Administration

Jill Biden on if there’s a chance Biden won’t run in 2024: ‘Not in my book’

US first Lady Jill Biden, left, greets women of the Maasai community as they explain the drought situation in Ngatataek, Kajiado Central, Kenya, Sunday, Feb. 26, 2023. Biden is in Kenya on the second and final stop of her trip. (AP Photo/Brian Inganga)

First lady Jill Biden said there isn’t a chance in her book that President Biden will decide not to run for a second term.

“It’s Joe’s decision and we support whatever he wants to do. If he’s in, we’re there. If he wants to do something else, we’re there too,” Jill Biden told CNN in an interview while in Africa over the weekend.
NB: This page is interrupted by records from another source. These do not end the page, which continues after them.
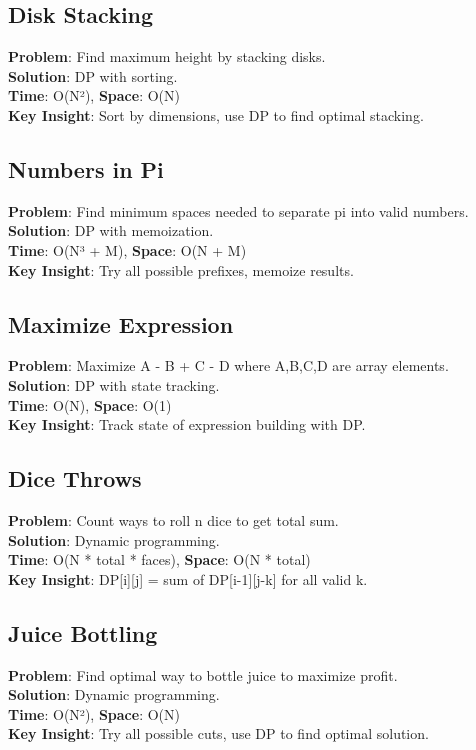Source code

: \documentclass{report}
\begin{document}
\subsection{Disk Stacking}
\textbf{Problem}: Find maximum height by stacking disks.\\
\textbf{Solution}: DP with sorting.\\
\textbf{Time}: O(N²), \textbf{Space}: O(N)\\
\textbf{Key Insight}: Sort by dimensions, use DP to find optimal stacking.

\subsection{Numbers in Pi}
\textbf{Problem}: Find minimum spaces needed to separate pi into valid numbers.\\
\textbf{Solution}: DP with memoization.\\
\textbf{Time}: O(N³ + M), \textbf{Space}: O(N + M)\\
\textbf{Key Insight}: Try all possible prefixes, memoize results.

\subsection{Maximize Expression}
\textbf{Problem}: Maximize A - B + C - D where A,B,C,D are array elements.\\
\textbf{Solution}: DP with state tracking.\\
\textbf{Time}: O(N), \textbf{Space}: O(1)\\
\textbf{Key Insight}: Track state of expression building with DP.

\subsection{Dice Throws}
\textbf{Problem}: Count ways to roll n dice to get total sum.\\
\textbf{Solution}: Dynamic programming.\\
\textbf{Time}: O(N * total * faces), \textbf{Space}: O(N * total)\\
\textbf{Key Insight}: DP[i][j] = sum of DP[i-1][j-k] for all valid k.

\subsection{Juice Bottling}
\textbf{Problem}: Find optimal way to bottle juice to maximize profit.\\
\textbf{Solution}: Dynamic programming.\\
\textbf{Time}: O(N²), \textbf{Space}: O(N)\\
\textbf{Key Insight}: Try all possible cuts, use DP to find optimal solution.
\end{document}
“Not in my book,” she added when asked if there was a chance her husband would not seek reelection. “I’m all for it, of course.”

Also while in Africa, Jill Biden gave one of the strongest nods toward a 2024 bid from the president’s inner circle when she told The Associated Press in an interview that President Biden’s “not finished” with what he started.

The first lady also told CNN that there are no plans yet for a reelection announcement, pointing to her husband’s busy schedule.

“He said he intends to run so nothing’s been planned yet. I think, he’s been so busy with being in Ukraine, handling some of the crises at home. I think he’s putting that first, he’s putting America’s business before he’s putting his own,” she said.

President Biden has said that he intends to run for reelection and he is expected to make an official decision in the coming months. He has made nods to a reelection bid; in his State of the Union address, the president said about a dozen times that he wants to “finish the job.”

Meanwhile, White House aids and some Biden allies have shrugged off angst and chatter about whether Biden will really run for reelection at the age of 81, taking a dim view of media reports that suggest otherwise as an effort to put pressure on him to officially announce.

The first lady was on a five-day trip to Africa last week with her granddaughter, Naomi Biden, during which they visited Kenya and Namibia. The trip came after the president announced at the end of the U.S.-Africa Leaders Summit in December that he will travel to sub-Saharan Africa in 2023. He said at the time that there will also be visits to Africa from other officials, including his wife.